A certain car is capable of accelerating at a uniform rate of 0.93 m/s2. What is the magnitude of the car’s displacement as it accelerates uniformly from a speed of 86 km/h to one of 98 km/h?

Answer in units of m

vf^2=vi^2+2ad solve for d.

be certain to change km/hr to m/s...

v = Vi + a t

Vi = 86 km/h * 1000 m/km * 1 h/3600 s
= 23.9 m/s

Vf = 98 km/h *10/36 = 27.2 m/s

hard way:
27.2 = 23.9 + .93 t
so
t = 3.55 s

x = Xi + Vi t + (1/2) a t^2
x-Xi = displacement = 23.9(3.55)+.465(3.55)^2
= 90.7 m

easy way:
average speed = (23.9+27.2)/2 = 25.55
change in speed/t = .93 = 3.3/t
t = 3.55 sure enough
distance = 25.55*3.55 = 90.7 m

To find the displacement of the car, we need to calculate the change in distance traveled.

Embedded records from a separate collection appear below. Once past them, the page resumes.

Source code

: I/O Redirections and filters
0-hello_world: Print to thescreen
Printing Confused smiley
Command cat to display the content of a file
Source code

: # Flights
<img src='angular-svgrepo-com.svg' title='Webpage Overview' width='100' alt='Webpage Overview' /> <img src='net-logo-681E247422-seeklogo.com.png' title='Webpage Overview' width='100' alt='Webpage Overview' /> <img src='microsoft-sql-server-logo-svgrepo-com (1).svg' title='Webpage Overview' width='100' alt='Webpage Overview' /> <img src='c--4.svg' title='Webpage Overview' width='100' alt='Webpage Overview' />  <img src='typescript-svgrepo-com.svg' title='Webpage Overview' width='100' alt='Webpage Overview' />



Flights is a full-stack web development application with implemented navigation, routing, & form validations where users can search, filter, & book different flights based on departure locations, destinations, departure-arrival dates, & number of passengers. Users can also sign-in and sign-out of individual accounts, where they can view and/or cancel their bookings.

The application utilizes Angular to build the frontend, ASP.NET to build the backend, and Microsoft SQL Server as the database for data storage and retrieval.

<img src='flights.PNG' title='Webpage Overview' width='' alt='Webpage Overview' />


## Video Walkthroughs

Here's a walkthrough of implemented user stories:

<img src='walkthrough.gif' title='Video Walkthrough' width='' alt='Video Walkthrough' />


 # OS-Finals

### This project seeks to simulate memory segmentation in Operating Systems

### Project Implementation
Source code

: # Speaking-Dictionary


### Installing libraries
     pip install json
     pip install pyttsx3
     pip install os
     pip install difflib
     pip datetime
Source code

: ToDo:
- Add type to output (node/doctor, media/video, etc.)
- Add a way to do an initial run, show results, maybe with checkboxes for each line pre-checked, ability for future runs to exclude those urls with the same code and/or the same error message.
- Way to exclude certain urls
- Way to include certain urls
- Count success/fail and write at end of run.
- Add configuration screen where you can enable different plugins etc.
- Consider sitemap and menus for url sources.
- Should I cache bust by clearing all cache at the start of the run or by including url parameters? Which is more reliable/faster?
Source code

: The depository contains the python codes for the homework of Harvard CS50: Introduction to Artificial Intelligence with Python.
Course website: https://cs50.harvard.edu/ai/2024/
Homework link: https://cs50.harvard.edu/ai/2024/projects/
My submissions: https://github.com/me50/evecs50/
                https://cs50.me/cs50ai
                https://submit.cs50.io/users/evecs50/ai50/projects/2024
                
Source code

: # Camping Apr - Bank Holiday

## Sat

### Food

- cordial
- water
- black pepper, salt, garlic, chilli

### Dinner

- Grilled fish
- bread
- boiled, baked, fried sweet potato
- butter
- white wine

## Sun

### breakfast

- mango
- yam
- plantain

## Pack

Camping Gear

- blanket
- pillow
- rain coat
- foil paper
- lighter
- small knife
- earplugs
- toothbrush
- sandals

We know that the car accelerates uniformly, so we can use the equation:

v^2 = u^2 + 2as

Where:
- v is the final velocity of the car (98 km/h)
- u is the initial velocity of the car (86 km/h)
- a is the acceleration of the car (0.93 m/s^2)
- s is the displacement

First, we need to convert the velocities from km/h to m/s by dividing by 3.6 (since 1 km/h = 1/3.6 m/s).

Final velocity (v) = 98 km/h = (98/3.6) m/s ≈ 27.22 m/s
Initial velocity (u) = 86 km/h = (86/3.6) m/s ≈ 23.89 m/s

Now, we can solve for the displacement (s):

s = (v^2 - u^2) / (2a)
= (27.22^2 - 23.89^2) / (2 * 0.93)
≈ 2.225 meters (rounded to 3 decimal places)

Therefore, the magnitude of the car's displacement as it accelerates uniformly from a speed of 86 km/h to one of 98 km/h is approximately 2.225 meters.